(Plain-text document sources)
::::
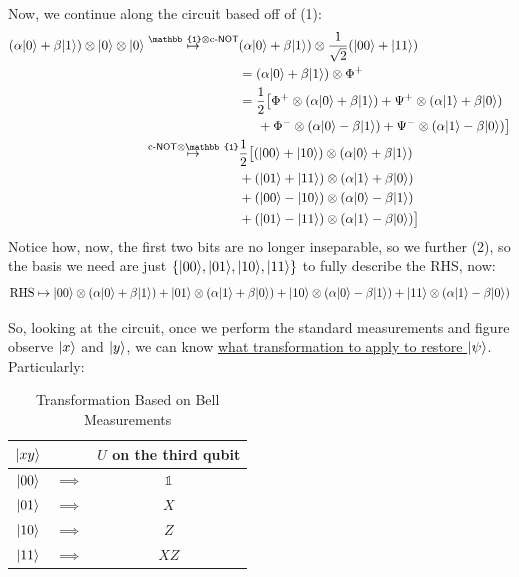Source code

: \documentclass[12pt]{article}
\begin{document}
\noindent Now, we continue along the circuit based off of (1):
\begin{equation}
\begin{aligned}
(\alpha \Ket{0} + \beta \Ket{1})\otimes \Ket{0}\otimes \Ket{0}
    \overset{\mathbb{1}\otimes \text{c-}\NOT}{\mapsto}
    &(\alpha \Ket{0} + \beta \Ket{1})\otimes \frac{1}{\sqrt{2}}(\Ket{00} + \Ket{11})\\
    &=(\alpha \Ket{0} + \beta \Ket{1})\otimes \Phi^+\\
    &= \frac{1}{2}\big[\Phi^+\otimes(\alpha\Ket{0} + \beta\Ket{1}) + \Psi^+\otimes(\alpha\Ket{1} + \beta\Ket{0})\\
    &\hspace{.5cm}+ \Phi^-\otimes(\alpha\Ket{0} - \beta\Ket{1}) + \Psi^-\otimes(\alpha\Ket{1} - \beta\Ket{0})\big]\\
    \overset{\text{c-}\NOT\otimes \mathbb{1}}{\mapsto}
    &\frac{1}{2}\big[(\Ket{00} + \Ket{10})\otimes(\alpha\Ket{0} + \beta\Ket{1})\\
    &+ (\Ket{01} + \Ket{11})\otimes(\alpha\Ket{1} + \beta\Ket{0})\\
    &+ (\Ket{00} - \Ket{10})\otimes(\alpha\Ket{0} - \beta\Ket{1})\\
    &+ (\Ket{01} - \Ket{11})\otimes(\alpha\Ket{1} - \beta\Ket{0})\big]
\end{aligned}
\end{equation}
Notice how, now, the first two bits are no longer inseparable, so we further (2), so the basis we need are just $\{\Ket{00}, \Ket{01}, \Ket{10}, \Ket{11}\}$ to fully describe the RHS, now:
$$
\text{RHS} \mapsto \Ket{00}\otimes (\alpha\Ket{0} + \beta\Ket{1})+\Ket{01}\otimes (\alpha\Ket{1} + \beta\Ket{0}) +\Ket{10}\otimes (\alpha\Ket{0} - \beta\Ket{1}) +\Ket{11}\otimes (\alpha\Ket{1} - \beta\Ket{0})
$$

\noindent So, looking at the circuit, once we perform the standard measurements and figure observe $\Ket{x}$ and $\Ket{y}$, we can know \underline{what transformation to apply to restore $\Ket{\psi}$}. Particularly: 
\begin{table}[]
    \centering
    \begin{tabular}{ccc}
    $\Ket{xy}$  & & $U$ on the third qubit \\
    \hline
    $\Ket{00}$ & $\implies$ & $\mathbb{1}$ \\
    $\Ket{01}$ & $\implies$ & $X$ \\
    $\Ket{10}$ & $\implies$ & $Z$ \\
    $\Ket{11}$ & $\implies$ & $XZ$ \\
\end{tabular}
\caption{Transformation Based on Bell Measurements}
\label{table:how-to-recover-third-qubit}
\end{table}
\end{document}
::::
=== ACTIVITY ===
Please output the entries above exactly, leaving out every picture.

=== FINISHED TASK ===
Source code

: \documentclass[12pt]{article}
\begin{document}
\noindent Now, we continue along the circuit based off of (1):
\begin{equation}
\begin{aligned}
(\alpha \Ket{0} + \beta \Ket{1})\otimes \Ket{0}\otimes \Ket{0}
    \overset{\mathbb{1}\otimes \text{c-}\NOT}{\mapsto}
    &(\alpha \Ket{0} + \beta \Ket{1})\otimes \frac{1}{\sqrt{2}}(\Ket{00} + \Ket{11})\\
    &=(\alpha \Ket{0} + \beta \Ket{1})\otimes \Phi^+\\
    &= \frac{1}{2}\big[\Phi^+\otimes(\alpha\Ket{0} + \beta\Ket{1}) + \Psi^+\otimes(\alpha\Ket{1} + \beta\Ket{0})\\
    &\hspace{.5cm}+ \Phi^-\otimes(\alpha\Ket{0} - \beta\Ket{1}) + \Psi^-\otimes(\alpha\Ket{1} - \beta\Ket{0})\big]\\
    \overset{\text{c-}\NOT\otimes \mathbb{1}}{\mapsto}
    &\frac{1}{2}\big[(\Ket{00} + \Ket{10})\otimes(\alpha\Ket{0} + \beta\Ket{1})\\
    &+ (\Ket{01} + \Ket{11})\otimes(\alpha\Ket{1} + \beta\Ket{0})\\
    &+ (\Ket{00} - \Ket{10})\otimes(\alpha\Ket{0} - \beta\Ket{1})\\
    &+ (\Ket{01} - \Ket{11})\otimes(\alpha\Ket{1} - \beta\Ket{0})\big]
\end{aligned}
\end{equation}
Notice how, now, the first two bits are no longer inseparable, so we further (2), so the basis we need are just $\{\Ket{00}, \Ket{01}, \Ket{10}, \Ket{11}\}$ to fully describe the RHS, now:
$$
\text{RHS} \mapsto \Ket{00}\otimes (\alpha\Ket{0} + \beta\Ket{1})+\Ket{01}\otimes (\alpha\Ket{1} + \beta\Ket{0}) +\Ket{10}\otimes (\alpha\Ket{0} - \beta\Ket{1}) +\Ket{11}\otimes (\alpha\Ket{1} - \beta\Ket{0})
$$

\noindent So, looking at the circuit, once we perform the standard measurements and figure observe $\Ket{x}$ and $\Ket{y}$, we can know \underline{what transformation to apply to restore $\Ket{\psi}$}. Particularly: 
\begin{table}[]
    \centering
    \begin{tabular}{ccc}
    $\Ket{xy}$  & & $U$ on the third qubit \\
    \hline
    $\Ket{00}$ & $\implies$ & $\mathbb{1}$ \\
    $\Ket{01}$ & $\implies$ & $X$ \\
    $\Ket{10}$ & $\implies$ & $Z$ \\
    $\Ket{11}$ & $\implies$ & $XZ$ \\
\end{tabular}
\caption{Transformation Based on Bell Measurements}
\label{table:how-to-recover-third-qubit}
\end{table}
\end{document}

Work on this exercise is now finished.